**Instructions to follow:** Track down every line below that holds "import" and copy it.

(Collected data)

|---|

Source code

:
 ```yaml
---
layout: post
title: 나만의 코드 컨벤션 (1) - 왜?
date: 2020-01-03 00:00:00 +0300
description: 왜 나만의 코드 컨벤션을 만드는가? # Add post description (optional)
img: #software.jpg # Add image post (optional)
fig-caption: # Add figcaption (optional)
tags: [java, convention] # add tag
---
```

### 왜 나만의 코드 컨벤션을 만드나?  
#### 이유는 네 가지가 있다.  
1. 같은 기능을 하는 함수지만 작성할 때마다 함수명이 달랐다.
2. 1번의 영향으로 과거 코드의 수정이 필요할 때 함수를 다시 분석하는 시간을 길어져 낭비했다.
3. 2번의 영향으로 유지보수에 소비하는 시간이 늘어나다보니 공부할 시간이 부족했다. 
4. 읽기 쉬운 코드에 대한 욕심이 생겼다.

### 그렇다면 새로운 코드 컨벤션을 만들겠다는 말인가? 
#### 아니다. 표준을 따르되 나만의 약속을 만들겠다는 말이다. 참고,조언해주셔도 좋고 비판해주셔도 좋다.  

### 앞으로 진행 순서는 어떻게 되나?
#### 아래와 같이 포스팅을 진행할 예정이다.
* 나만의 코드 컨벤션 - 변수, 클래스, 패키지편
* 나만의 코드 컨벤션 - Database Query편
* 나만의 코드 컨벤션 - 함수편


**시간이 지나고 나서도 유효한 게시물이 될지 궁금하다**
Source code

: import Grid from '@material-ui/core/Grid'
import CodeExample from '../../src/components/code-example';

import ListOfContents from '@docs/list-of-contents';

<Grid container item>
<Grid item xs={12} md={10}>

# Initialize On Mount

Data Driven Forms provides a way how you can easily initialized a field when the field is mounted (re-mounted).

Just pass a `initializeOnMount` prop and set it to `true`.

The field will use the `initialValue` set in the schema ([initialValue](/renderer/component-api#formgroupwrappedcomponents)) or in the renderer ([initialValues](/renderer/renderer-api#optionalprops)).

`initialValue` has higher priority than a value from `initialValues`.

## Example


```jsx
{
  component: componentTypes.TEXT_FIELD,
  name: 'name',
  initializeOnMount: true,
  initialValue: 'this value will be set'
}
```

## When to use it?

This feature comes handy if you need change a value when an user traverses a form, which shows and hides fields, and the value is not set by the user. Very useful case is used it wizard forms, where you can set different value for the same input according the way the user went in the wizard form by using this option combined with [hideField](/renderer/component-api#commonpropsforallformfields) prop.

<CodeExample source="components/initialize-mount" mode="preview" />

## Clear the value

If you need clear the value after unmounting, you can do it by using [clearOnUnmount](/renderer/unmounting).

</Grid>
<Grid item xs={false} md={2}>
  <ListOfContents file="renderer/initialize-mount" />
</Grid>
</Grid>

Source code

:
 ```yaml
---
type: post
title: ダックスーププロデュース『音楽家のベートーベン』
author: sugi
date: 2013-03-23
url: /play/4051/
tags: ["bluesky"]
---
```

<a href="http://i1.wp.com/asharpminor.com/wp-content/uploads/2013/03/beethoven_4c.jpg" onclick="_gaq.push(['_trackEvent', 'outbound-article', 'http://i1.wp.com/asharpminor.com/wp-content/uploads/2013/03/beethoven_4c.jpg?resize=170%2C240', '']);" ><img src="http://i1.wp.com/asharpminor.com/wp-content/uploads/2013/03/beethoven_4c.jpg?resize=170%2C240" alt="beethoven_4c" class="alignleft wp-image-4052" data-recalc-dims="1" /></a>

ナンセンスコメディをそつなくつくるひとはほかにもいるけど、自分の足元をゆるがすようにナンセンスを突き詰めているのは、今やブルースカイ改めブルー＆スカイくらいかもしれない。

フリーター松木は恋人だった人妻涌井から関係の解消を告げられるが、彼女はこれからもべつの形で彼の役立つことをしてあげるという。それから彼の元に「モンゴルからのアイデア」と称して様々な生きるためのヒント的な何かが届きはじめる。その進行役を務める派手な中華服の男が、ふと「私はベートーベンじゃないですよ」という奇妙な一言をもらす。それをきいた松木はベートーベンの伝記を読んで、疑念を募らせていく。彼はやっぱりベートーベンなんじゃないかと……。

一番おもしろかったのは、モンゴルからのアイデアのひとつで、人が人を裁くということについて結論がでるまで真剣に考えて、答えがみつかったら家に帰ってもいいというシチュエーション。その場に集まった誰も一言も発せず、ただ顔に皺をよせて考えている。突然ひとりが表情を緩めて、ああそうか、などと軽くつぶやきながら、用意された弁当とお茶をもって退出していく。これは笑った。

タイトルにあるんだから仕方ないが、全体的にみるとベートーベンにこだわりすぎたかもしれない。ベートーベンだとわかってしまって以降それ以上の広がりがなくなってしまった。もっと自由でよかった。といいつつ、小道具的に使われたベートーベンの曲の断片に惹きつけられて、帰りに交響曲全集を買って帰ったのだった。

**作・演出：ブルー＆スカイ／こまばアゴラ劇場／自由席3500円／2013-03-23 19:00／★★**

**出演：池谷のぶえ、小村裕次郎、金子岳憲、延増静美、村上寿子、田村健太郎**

|---|

**The answer:**
: import Grid from '@material-ui/core/Grid'
import CodeExample from '../../src/components/code-example';
import ListOfContents from '@docs/list-of-contents';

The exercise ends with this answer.